◆ **WORK TO BE COMPLETED**
Exactly reproduce the lines from the one holding "- Extracts ES6" through the final line of the listing below, with both ends included and nothing else.

(DATA SHOWN Opens)

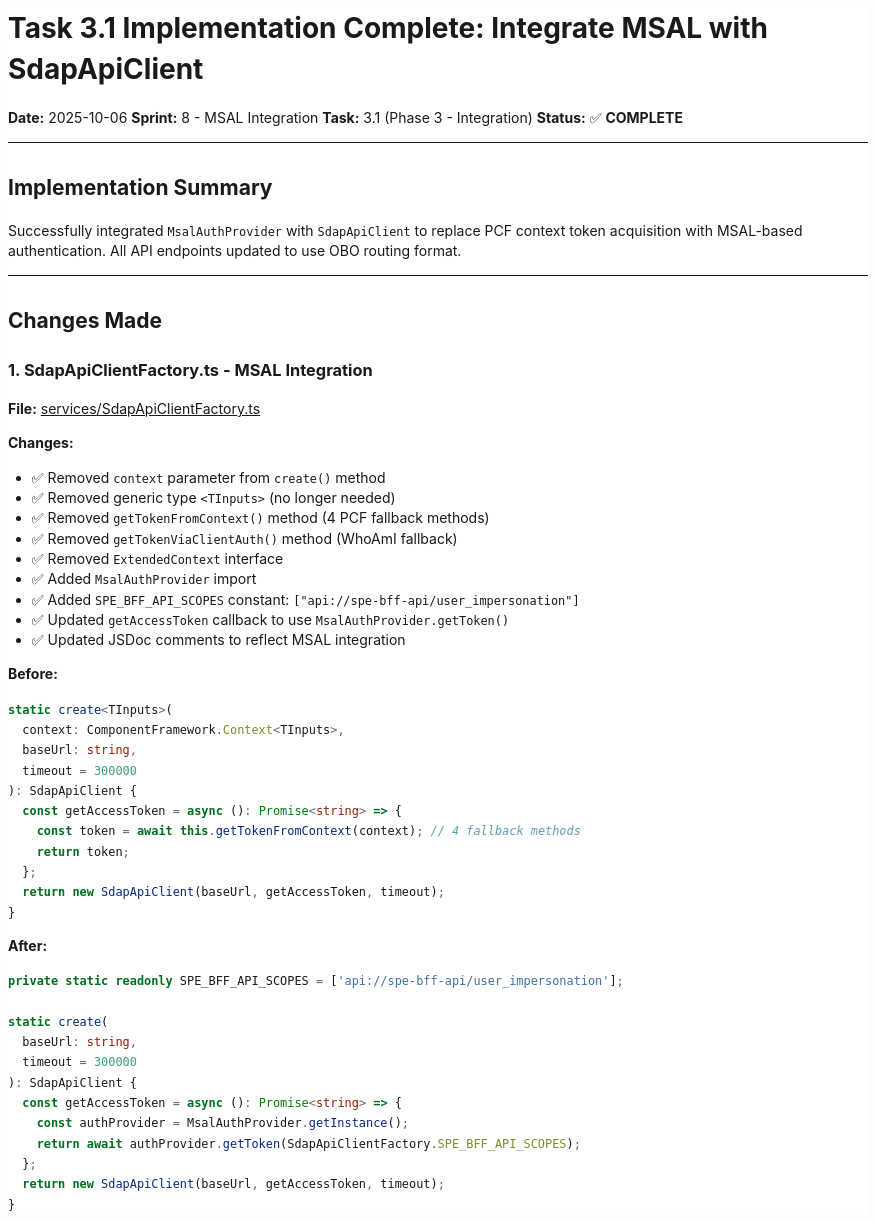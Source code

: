 # Task 3.1 Implementation Complete: Integrate MSAL with SdapApiClient

**Date:** 2025-10-06
**Sprint:** 8 - MSAL Integration
**Task:** 3.1 (Phase 3 - Integration)
**Status:** ✅ **COMPLETE**

---

## Implementation Summary

Successfully integrated `MsalAuthProvider` with `SdapApiClient` to replace PCF context token acquisition with MSAL-based authentication. All API endpoints updated to use OBO routing format.

---

## Changes Made

### 1. SdapApiClientFactory.ts - MSAL Integration

**File:** [services/SdapApiClientFactory.ts](../../../src/controls/UniversalDatasetGrid/UniversalDatasetGrid/services/SdapApiClientFactory.ts)

**Changes:**
- ✅ Removed `context` parameter from `create()` method
- ✅ Removed generic type `<TInputs>` (no longer needed)
- ✅ Removed `getTokenFromContext()` method (4 PCF fallback methods)
- ✅ Removed `getTokenViaClientAuth()` method (WhoAmI fallback)
- ✅ Removed `ExtendedContext` interface
- ✅ Added `MsalAuthProvider` import
- ✅ Added `SPE_BFF_API_SCOPES` constant: `["api://spe-bff-api/user_impersonation"]`
- ✅ Updated `getAccessToken` callback to use `MsalAuthProvider.getToken()`
- ✅ Updated JSDoc comments to reflect MSAL integration

**Before:**
```typescript
static create<TInputs>(
  context: ComponentFramework.Context<TInputs>,
  baseUrl: string,
  timeout = 300000
): SdapApiClient {
  const getAccessToken = async (): Promise<string> => {
    const token = await this.getTokenFromContext(context); // 4 fallback methods
    return token;
  };
  return new SdapApiClient(baseUrl, getAccessToken, timeout);
}
```

**After:**
```typescript
private static readonly SPE_BFF_API_SCOPES = ['api://spe-bff-api/user_impersonation'];

static create(
  baseUrl: string,
  timeout = 300000
): SdapApiClient {
  const getAccessToken = async (): Promise<string> => {
    const authProvider = MsalAuthProvider.getInstance();
    return await authProvider.getToken(SdapApiClientFactory.SPE_BFF_API_SCOPES);
  };
  return new SdapApiClient(baseUrl, getAccessToken, timeout);
}
```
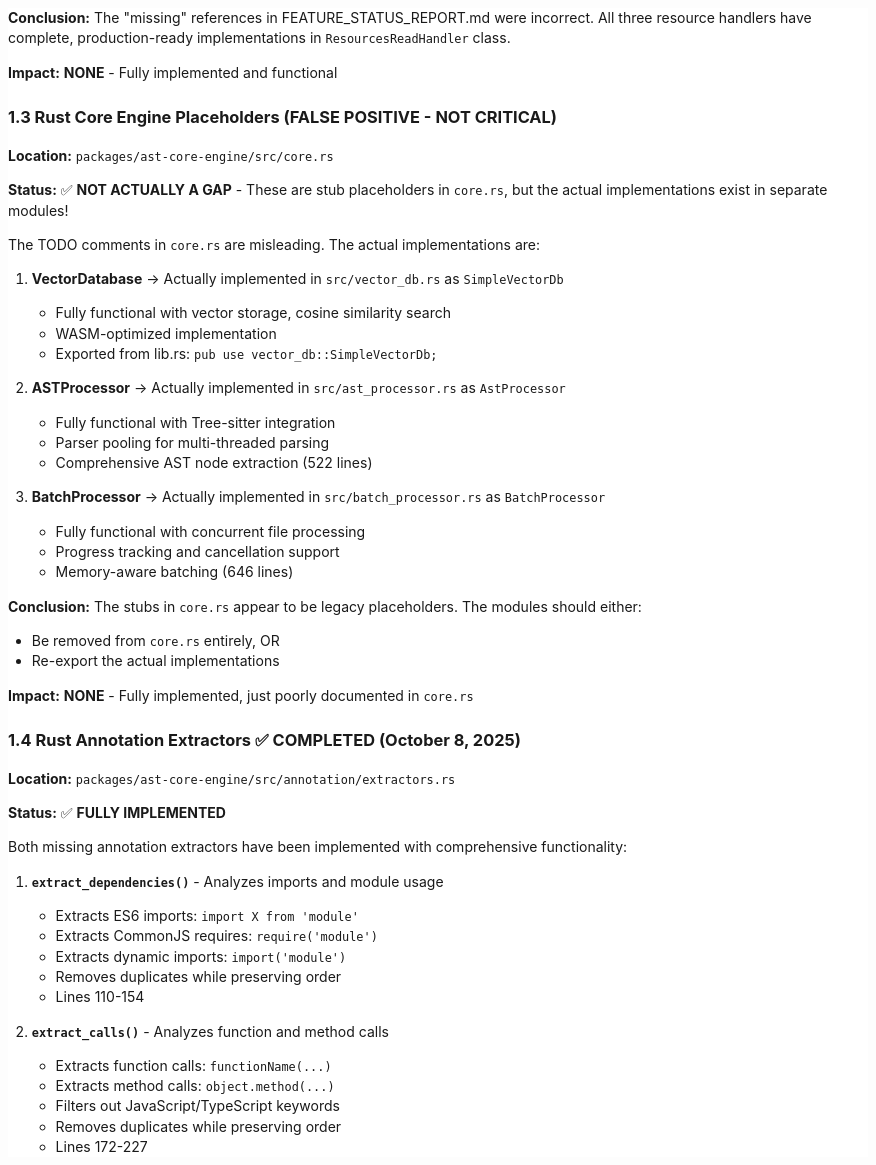 **Conclusion:** The "missing" references in FEATURE_STATUS_REPORT.md were incorrect. All three resource handlers have complete, production-ready implementations in `ResourcesReadHandler` class.

**Impact:** **NONE** - Fully implemented and functional

### 1.3 Rust Core Engine Placeholders (FALSE POSITIVE - NOT CRITICAL)

**Location:** `packages/ast-core-engine/src/core.rs`

**Status:** ✅ **NOT ACTUALLY A GAP** - These are stub placeholders in `core.rs`, but the actual implementations exist in separate modules!

The TODO comments in `core.rs` are misleading. The actual implementations are:

1. **VectorDatabase** → Actually implemented in `src/vector_db.rs` as `SimpleVectorDb`
   - Fully functional with vector storage, cosine similarity search
   - WASM-optimized implementation
   - Exported from lib.rs: `pub use vector_db::SimpleVectorDb;`

2. **ASTProcessor** → Actually implemented in `src/ast_processor.rs` as `AstProcessor`
   - Fully functional with Tree-sitter integration
   - Parser pooling for multi-threaded parsing
   - Comprehensive AST node extraction (522 lines)

3. **BatchProcessor** → Actually implemented in `src/batch_processor.rs` as `BatchProcessor`
   - Fully functional with concurrent file processing
   - Progress tracking and cancellation support
   - Memory-aware batching (646 lines)

**Conclusion:** The stubs in `core.rs` appear to be legacy placeholders. The modules should either:

- Be removed from `core.rs` entirely, OR
- Re-export the actual implementations

**Impact:** **NONE** - Fully implemented, just poorly documented in `core.rs`

### 1.4 Rust Annotation Extractors ✅ COMPLETED (October 8, 2025)

**Location:** `packages/ast-core-engine/src/annotation/extractors.rs`

**Status:** ✅ **FULLY IMPLEMENTED**

Both missing annotation extractors have been implemented with comprehensive functionality:

1. **`extract_dependencies()`** - Analyzes imports and module usage
   - Extracts ES6 imports: `import X from 'module'`
   - Extracts CommonJS requires: `require('module')`
   - Extracts dynamic imports: `import('module')`
   - Removes duplicates while preserving order
   - Lines 110-154

2. **`extract_calls()`** - Analyzes function and method calls
   - Extracts function calls: `functionName(...)`
   - Extracts method calls: `object.method(...)`
   - Filters out JavaScript/TypeScript keywords
   - Removes duplicates while preserving order
   - Lines 172-227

(DATA SHOWN Closes)

◆ **ANSWER TO THIS PROBLEM**
   - Extracts ES6 imports: `import X from 'module'`
   - Extracts CommonJS requires: `require('module')`
   - Extracts dynamic imports: `import('module')`
   - Removes duplicates while preserving order
   - Lines 110-154

2. **`extract_calls()`** - Analyzes function and method calls
   - Extracts function calls: `functionName(...)`
   - Extracts method calls: `object.method(...)`
   - Filters out JavaScript/TypeScript keywords
   - Removes duplicates while preserving order
   - Lines 172-227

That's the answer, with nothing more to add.